- [Source texts of formatted documents]
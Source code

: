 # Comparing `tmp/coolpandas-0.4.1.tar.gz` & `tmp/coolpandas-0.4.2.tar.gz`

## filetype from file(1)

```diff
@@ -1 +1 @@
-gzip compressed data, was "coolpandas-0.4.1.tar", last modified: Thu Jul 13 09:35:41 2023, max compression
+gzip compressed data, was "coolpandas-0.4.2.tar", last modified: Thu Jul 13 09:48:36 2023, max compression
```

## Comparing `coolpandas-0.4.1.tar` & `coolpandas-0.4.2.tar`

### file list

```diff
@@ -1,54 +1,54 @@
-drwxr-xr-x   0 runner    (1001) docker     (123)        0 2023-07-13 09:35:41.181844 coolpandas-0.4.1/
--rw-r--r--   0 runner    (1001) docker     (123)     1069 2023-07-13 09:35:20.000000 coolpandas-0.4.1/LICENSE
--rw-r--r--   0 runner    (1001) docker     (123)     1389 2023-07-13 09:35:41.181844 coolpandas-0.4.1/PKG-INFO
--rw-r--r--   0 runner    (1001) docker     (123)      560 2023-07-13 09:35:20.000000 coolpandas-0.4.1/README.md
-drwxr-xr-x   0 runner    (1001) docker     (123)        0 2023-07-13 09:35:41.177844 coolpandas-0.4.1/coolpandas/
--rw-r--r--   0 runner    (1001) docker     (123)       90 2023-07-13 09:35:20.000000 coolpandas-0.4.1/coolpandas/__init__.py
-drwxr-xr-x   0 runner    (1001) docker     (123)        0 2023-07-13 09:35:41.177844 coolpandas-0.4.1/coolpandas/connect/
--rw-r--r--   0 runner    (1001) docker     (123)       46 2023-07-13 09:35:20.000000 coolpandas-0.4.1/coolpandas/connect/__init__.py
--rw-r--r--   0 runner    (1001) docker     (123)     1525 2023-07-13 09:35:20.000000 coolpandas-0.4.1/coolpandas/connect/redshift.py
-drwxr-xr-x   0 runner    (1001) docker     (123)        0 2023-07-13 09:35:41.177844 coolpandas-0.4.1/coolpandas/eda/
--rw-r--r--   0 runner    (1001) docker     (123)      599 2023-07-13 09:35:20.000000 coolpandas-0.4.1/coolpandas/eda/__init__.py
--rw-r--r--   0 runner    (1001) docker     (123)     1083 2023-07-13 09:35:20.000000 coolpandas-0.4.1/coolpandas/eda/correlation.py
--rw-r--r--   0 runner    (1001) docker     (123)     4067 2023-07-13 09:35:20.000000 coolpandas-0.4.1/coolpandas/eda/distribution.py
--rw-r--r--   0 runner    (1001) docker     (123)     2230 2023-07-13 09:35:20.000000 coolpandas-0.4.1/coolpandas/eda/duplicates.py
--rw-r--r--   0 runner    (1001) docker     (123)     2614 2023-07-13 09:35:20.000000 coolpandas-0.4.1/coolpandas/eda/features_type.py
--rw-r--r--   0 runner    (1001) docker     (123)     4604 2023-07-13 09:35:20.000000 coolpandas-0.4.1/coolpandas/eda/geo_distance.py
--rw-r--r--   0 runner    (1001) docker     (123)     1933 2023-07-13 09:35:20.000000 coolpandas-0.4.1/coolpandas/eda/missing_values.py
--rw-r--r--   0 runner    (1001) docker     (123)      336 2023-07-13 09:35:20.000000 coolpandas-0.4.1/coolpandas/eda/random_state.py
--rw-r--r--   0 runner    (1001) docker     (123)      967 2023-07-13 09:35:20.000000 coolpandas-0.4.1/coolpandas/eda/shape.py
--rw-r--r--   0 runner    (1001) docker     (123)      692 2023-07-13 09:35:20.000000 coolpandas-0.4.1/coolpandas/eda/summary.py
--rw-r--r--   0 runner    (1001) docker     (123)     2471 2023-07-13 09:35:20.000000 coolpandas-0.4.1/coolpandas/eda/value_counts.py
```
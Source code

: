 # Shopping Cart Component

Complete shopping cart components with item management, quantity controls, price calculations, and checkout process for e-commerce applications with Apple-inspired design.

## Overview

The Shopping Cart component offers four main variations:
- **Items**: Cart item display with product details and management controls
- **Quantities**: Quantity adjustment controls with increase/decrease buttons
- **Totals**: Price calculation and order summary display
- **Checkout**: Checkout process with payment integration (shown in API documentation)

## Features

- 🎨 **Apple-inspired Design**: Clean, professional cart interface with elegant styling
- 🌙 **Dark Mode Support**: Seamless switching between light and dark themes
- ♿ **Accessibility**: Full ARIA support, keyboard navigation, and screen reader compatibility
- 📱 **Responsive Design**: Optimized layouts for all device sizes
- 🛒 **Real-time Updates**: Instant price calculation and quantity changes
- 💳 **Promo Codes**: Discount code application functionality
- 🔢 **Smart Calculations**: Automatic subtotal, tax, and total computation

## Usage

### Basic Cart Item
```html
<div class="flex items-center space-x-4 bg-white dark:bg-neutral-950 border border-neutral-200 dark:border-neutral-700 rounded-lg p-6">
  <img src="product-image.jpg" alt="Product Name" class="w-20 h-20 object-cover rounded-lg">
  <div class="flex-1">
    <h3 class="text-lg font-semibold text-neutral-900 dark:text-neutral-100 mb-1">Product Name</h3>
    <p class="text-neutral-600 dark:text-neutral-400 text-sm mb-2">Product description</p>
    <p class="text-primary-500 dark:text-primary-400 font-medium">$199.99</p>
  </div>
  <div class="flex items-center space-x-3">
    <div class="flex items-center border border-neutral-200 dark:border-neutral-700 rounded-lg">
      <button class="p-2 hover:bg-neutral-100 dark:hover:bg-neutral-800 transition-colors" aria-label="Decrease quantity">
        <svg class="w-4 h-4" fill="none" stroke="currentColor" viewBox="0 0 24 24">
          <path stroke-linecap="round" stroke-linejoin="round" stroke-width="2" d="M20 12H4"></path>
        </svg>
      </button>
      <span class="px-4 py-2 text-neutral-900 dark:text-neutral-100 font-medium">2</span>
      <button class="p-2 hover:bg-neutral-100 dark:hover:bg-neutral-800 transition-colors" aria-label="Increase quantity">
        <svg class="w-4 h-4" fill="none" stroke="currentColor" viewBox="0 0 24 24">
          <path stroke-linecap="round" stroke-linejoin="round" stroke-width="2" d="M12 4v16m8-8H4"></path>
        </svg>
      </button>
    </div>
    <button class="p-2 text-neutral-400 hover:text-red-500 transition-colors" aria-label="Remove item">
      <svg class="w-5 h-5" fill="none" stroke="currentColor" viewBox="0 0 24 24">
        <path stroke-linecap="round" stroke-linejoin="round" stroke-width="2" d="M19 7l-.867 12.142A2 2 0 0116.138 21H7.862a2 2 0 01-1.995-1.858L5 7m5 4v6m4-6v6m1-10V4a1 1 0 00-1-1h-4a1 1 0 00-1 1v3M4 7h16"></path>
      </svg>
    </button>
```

- [WHAT YOU HAVE TO DO] From the entries above, copy every line that holds the word "modified".

- [SOLUTION FOR THIS PROBLEM]
-gzip compressed data, was "coolpandas-0.4.1.tar", last modified: Thu Jul 13 09:35:41 2023, max compression
+gzip compressed data, was "coolpandas-0.4.2.tar", last modified: Thu Jul 13 09:48:36 2023, max compression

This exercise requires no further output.